Il y a encore un petit quart de siècle, l’industrie maritime était hautement régulée. Jusqu’à ce qu’un puissant cartel dirigé par les trois plus importants armateurs du monde vienne rabattre les cartes en persuadant les autorités américaines de bouleverser la donne. Pourtant, le XXème siècle avait joui d’un transport maritime jugé d’utilité publique, et règlementé en tant que tel puisqu’il transportait en effet avec efficacité et rapidité des biens accessibles et bénéficiant à tous les usagers et consommateurs à travers la planète. Certes, les compagnies de fret maritime étaient-elles libres de se concerter pour fixer leurs prix comme pour emprunter certaines voies. Néanmoins, ces processus se réalisaient en transparence et surtout avec équité et sans discrimination géographique ni tarifs préférentiels accordés aux amis de quelque origine ou de nature qu’ils fussent. En fait, toute la chaîne des intervenants – y compris bien-sûr les transporteurs – partageaient à l’unisson une position semblable – morale et pragmatique – selon laquelle les flux commerciaux devaient prospérer grâce à des tarifs abordables pour tous.

Un coup d’arrêt brutal fut hélas donné à cette entente cordiale à la faveur – à dire vrai plutôt à la défaveur – de l’ «Ocean Shipping Reform Act» voté en 1998 par le Congrès des Etats-Unis qui se solda par une trilogie de compagnies qui dominèrent rapidement à elles seules près de 85% du transport maritime. Aujourd’hui, il faut impérativement  passer par l’une d’elles pour envoyer par cargo quoique ce soit où que ce soit, et ce dans un univers où les «deals» confidentiels voire secrets sont désormais la règle et plus l’exception. Pire encore puisque depuis début 2021, les rapports de force sont devenus démesurés, outranciers. Désormais, obtenir facilement un container relève du parcours du combattant car certaines sociétés exportatrices ou importatrices de biens et marchandises doivent attendre jusqu’à 7 semaines avant d’être en mesure de mettre la main sur cette denrée devenue rarissime. Aussi, les délais de livraison de port à port se sont-ils allongés en fonction, passant de 60 à 120 jours, le tout saupoudré de prix ayant doublé en quelques années, en données corrigées des variations des prix de l’énergie.

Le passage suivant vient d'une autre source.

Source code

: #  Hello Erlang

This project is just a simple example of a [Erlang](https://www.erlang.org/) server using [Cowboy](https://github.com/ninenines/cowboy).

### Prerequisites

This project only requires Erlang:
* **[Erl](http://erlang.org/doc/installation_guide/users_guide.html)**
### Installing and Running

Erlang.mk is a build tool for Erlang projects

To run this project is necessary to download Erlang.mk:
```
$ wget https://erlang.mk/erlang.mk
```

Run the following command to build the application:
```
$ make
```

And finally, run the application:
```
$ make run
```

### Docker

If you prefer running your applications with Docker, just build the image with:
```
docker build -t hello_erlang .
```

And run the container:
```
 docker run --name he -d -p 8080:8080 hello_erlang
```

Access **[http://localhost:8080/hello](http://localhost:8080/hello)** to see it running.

En résumé, ce trio infernal ayant misé à fond et ayant profité à fond de la dérégulation constitue désormais un monopole tout puissant qui engrange des profits surréalistes, indécents, dans un contexte de marché concurrentiel qui n’existe plus, car le marché c’est eux ! Voilà par exemple le géant Maersk qui réalise son plus important bénéfice en 117 ans. D’où la question : ces entreprises affichent-elles la moindre préoccupation – ou le moindre égard – vis-à-vis des chaînes de production et d’approvisionnement ou ne sont-elles hantées que par leurs propres intérêts ? Question légitime dans un contexte où il arrive souvent que des containers envoyés de Chine vers les Etats-Unis s’en retournent vides, sans attendre de charger de quelconques produits agricoles ou marchandises pour approvisionner les pays sur leur chemin du retour, tant cet itinéraire Chine/USA leur est lucratif.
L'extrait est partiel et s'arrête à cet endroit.